• **ABOUT THIS EXERCISE**: Produce a verbatim transcription of the entries, with all pictures omitted.

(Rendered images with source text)
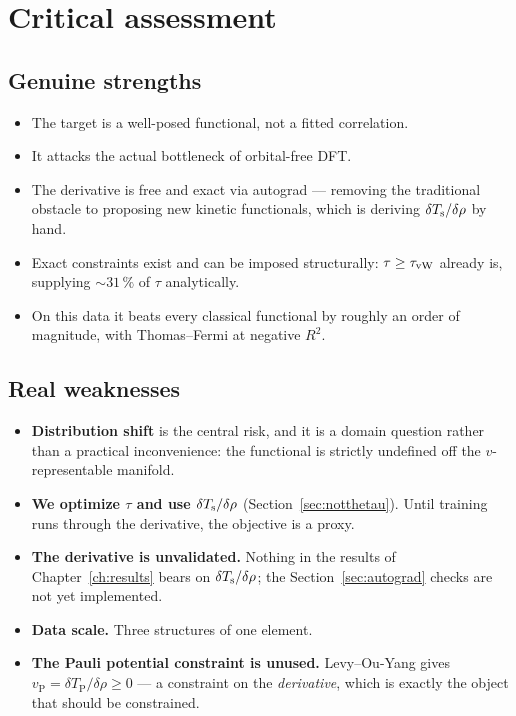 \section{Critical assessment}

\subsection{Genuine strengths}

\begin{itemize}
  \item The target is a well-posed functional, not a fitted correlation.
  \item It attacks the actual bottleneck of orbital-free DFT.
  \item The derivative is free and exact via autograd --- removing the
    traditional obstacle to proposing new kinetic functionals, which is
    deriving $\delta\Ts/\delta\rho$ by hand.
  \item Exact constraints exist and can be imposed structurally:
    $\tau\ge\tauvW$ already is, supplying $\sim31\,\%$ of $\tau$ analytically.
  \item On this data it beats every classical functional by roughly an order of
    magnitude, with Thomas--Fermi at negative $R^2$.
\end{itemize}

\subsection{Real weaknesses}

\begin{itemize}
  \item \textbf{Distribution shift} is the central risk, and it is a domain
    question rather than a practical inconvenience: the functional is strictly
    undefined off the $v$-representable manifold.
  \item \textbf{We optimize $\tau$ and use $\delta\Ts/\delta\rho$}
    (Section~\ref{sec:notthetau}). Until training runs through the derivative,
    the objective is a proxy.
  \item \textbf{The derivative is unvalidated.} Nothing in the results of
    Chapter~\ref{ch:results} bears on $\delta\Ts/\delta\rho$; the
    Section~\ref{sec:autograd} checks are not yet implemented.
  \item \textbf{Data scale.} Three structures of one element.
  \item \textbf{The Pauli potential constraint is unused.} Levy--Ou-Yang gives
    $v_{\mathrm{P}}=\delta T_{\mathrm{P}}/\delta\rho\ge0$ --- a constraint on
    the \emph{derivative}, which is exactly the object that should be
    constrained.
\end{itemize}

• **SOLUTION FOR THIS EXERCISE**:
 \section{Critical assessment}

\subsection{Genuine strengths}

\begin{itemize}
  \item The target is a well-posed functional, not a fitted correlation.
  \item It attacks the actual bottleneck of orbital-free DFT.
  \item The derivative is free and exact via autograd --- removing the
    traditional obstacle to proposing new kinetic functionals, which is
    deriving $\delta\Ts/\delta\rho$ by hand.
  \item Exact constraints exist and can be imposed structurally:
    $\tau\ge\tauvW$ already is, supplying $\sim31\,\%$ of $\tau$ analytically.
  \item On this data it beats every classical functional by roughly an order of
    magnitude, with Thomas--Fermi at negative $R^2$.
\end{itemize}

\subsection{Real weaknesses}

\begin{itemize}
  \item \textbf{Distribution shift} is the central risk, and it is a domain
    question rather than a practical inconvenience: the functional is strictly
    undefined off the $v$-representable manifold.
  \item \textbf{We optimize $\tau$ and use $\delta\Ts/\delta\rho$}
    (Section~\ref{sec:notthetau}). Until training runs through the derivative,
    the objective is a proxy.
  \item \textbf{The derivative is unvalidated.} Nothing in the results of
    Chapter~\ref{ch:results} bears on $\delta\Ts/\delta\rho$; the
    Section~\ref{sec:autograd} checks are not yet implemented.
  \item \textbf{Data scale.} Three structures of one element.
  \item \textbf{The Pauli potential constraint is unused.} Levy--Ou-Yang gives
    $v_{\mathrm{P}}=\delta T_{\mathrm{P}}/\delta\rho\ge0$ --- a constraint on
    the \emph{derivative}, which is exactly the object that should be
    constrained.
\end{itemize}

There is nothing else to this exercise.